#### [EXTRACTED DATA]
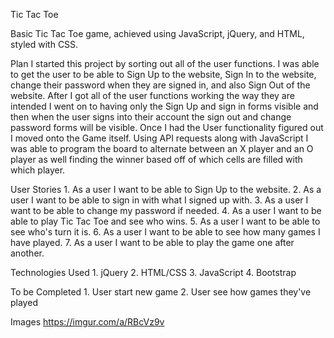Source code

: Tic Tac Toe

  Basic Tic Tac Toe game, achieved using JavaScript, jQuery, and HTML, styled with CSS.

Plan
  I started this project by sorting out all of the user functions. I was able to get the user to be able to Sign Up to the website, Sign In to the website, change their password when they are signed in, and also Sign Out of the website. After I got all of the user functions working the way they are intended I went on to having only the Sign Up and sign in forms visible and then when the user signs into their account the sign out and change password forms will be visible. Once I had the User functionality figured out I moved onto the Game itself. Using API requests along with JavaScript I was able to program the board to alternate between an X player and an O player as well finding the winner based off of which cells are filled with which player.

  User Stories
    1. As a user I want to be able to Sign Up to the website.
    2. As a user I want to be able to sign in with what I signed up with.
    3. As a user I want to be able to change my password if needed.
    4. As a user I want to be able to play Tic Tac Toe and see who wins.
    5. As a user I want to be able to see who's turn it is.
    6. As a user I want to be able to see how many games I have played.
    7. As a user I want to be able to play the game one after another.

  Technologies Used
    1. jQuery
    2. HTML/CSS
    3. JavaScript
    4. Bootstrap

  To be Completed
    1. User start new game
    2. User see how games they've played

  Images
    https://imgur.com/a/RBcVz9v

#### [WHAT TO WORK ON]
Transcribe the records above exactly and drop every picture.

#### [EXERCISE RESULT]
Source code

: Tic Tac Toe

  Basic Tic Tac Toe game, achieved using JavaScript, jQuery, and HTML, styled with CSS.

Plan
  I started this project by sorting out all of the user functions. I was able to get the user to be able to Sign Up to the website, Sign In to the website, change their password when they are signed in, and also Sign Out of the website. After I got all of the user functions working the way they are intended I went on to having only the Sign Up and sign in forms visible and then when the user signs into their account the sign out and change password forms will be visible. Once I had the User functionality figured out I moved onto the Game itself. Using API requests along with JavaScript I was able to program the board to alternate between an X player and an O player as well finding the winner based off of which cells are filled with which player.

  User Stories
    1. As a user I want to be able to Sign Up to the website.
    2. As a user I want to be able to sign in with what I signed up with.
    3. As a user I want to be able to change my password if needed.
    4. As a user I want to be able to play Tic Tac Toe and see who wins.
    5. As a user I want to be able to see who's turn it is.
    6. As a user I want to be able to see how many games I have played.
    7. As a user I want to be able to play the game one after another.

  Technologies Used
    1. jQuery
    2. HTML/CSS
    3. JavaScript
    4. Bootstrap

  To be Completed
    1. User start new game
    2. User see how games they've played

  Images
    https://imgur.com/a/RBcVz9v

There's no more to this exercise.